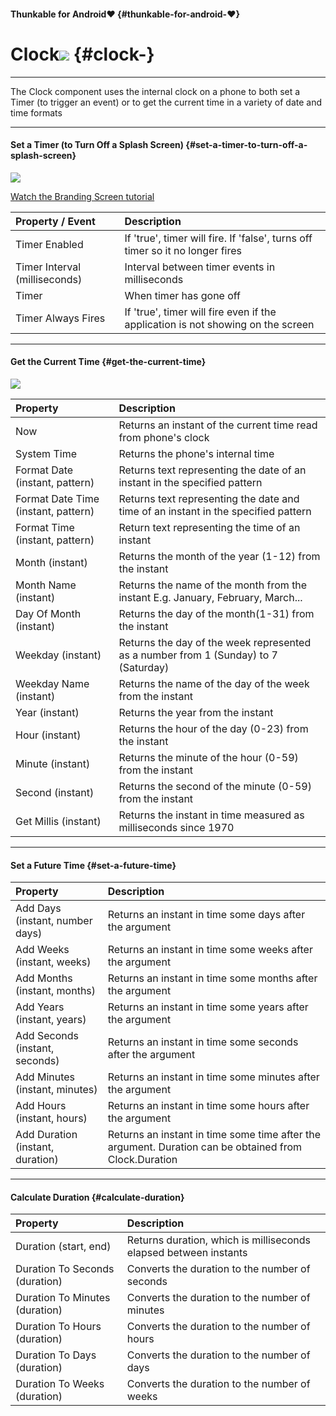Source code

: #### **Thunkable for Android**❤ {#thunkable-for-android-❤}

# Clock![](https://thunkable.gitbooks.io/thunkable-docs/content/assets/clock-icon.png) {#clock-}

---

The Clock component uses the internal clock on a phone to both set a Timer \(to trigger an event\) or to get the current time in a variety of date and time formats

---

#### Set a Timer \(to Turn Off a Splash Screen\) {#set-a-timer-to-turn-off-a-splash-screen}

![](https://thunkable.gitbooks.io/thunkable-docs/content/assets/clock-blocks-1.png)

[Watch the Branding Screen tutorial](https://www.youtube.com/watch?v=9u365ejwTqg&t=1s)

| Property / Event | Description |
| :--- | :--- |
| Timer Enabled | If 'true', timer will fire. If 'false', turns off timer so it no longer fires |
| Timer Interval \(milliseconds\) | Interval between timer events in milliseconds |
| Timer | When timer has gone off |
| Timer Always Fires | If 'true', timer will fire even if the application is not showing on the screen |

---

#### Get the Current Time {#get-the-current-time}

![](https://thunkable.gitbooks.io/thunkable-docs/content/assets/clock-blocks-2.png)

| Property | Description |
| :--- | :--- |
| Now | Returns an instant of the current time read from phone's clock |
| System Time | Returns the phone's internal time |
| Format Date \(instant, pattern\) | Returns text representing the date of an instant in the specified pattern |
| Format Date Time \(instant, pattern\) | Returns text representing the date and time of an instant in the specified pattern |
| Format Time \(instant, pattern\) | Return text representing the time of an instant |
| Month \(instant\) | Returns the month of the year \(1-12\) from the instant |
| Month Name \(instant\) | Returns the name of the month from the instant E.g. January, February, March... |
| Day Of Month \(instant\) | Returns the day of the month\(1-31\) from the instant |
| Weekday \(instant\) | Returns the day of the week represented as a number from 1 \(Sunday\) to 7 \(Saturday\) |
| Weekday Name \(instant\) | Returns the name of the day of the week from the instant |
| Year \(instant\) | Returns the year from the instant |
| Hour \(instant\) | Returns the hour of the day \(0-23\) from the instant |
| Minute \(instant\) | Returns the minute of the hour \(0-59\) from the instant |
| Second \(instant\) | Returns the second of the minute \(0-59\) from the instant |
| Get Millis \(instant\) | Returns the instant in time measured as milliseconds since 1970 |

---

#### Set a Future Time {#set-a-future-time}

| Property | Description |
| :--- | :--- |
| Add Days \(instant, number days\) | Returns an instant in time some days after the argument |
| Add Weeks \(instant, weeks\) | Returns an instant in time some weeks after the argument |
| Add Months \(instant, months\) | Returns an instant in time some months after the argument |
| Add Years \(instant, years\) | Returns an instant in time some years after the argument |
| Add Seconds \(instant, seconds\) | Returns an instant in time some seconds after the argument |
| Add Minutes \(instant, minutes\) | Returns an instant in time some minutes after the argument |
| Add Hours \(instant, hours\) | Returns an instant in time some hours after the argument |
| Add Duration \(instant, duration\) | Returns an instant in time some time after the argument. Duration can be obtained from Clock.Duration |

---

#### Calculate Duration {#calculate-duration}

| Property | Description |
| :--- | :--- |
| Duration \(start, end\) | Returns duration, which is milliseconds elapsed between instants |
| Duration To Seconds \(duration\) | Converts the duration to the number of seconds |
| Duration To Minutes \(duration\) | Converts the duration to the number of minutes |
| Duration To Hours \(duration\) | Converts the duration to the number of hours |
| Duration To Days \(duration\) | Converts the duration to the number of days |
| Duration To Weeks \(duration\) | Converts the duration to the number of weeks |



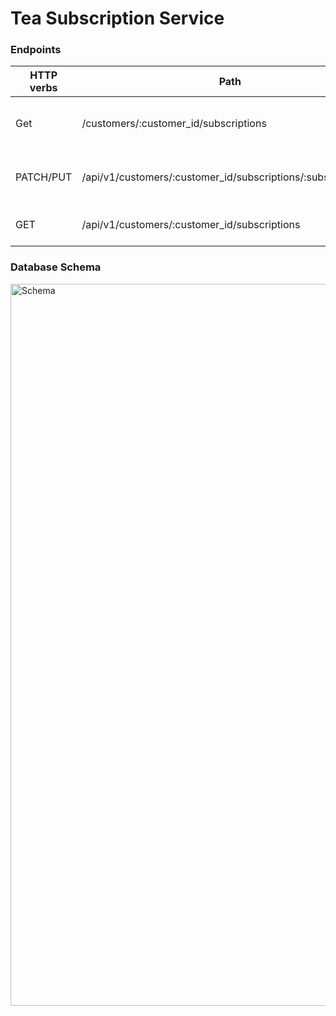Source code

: # Tea Subscription Service
### Endpoints
HTTP verbs  | Path                                                               | Use
----------- | ------------------------------------------------------------------ |-------------------------------------------
Get         | /customers/:customer_id/subscriptions                              | Subscribe a customer to a tea subscription
PATCH/PUT   | /api/v1/customers/:customer_id/subscriptions/:subscription_id      | Cancel a customer's tea subscription
GET         | /api/v1/customers/:customer_id/subscriptions                       | See all a customer's subscriptions

### Database Schema

<img width="1155" alt="Schema" src="https://user-images.githubusercontent.com/49660931/121709606-f4be9280-ca95-11eb-81a0-0e57a58ceca5.png">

------------

Count up the lines above in which the word "internal" appears, and give nothing but that count.

## [Output below]
2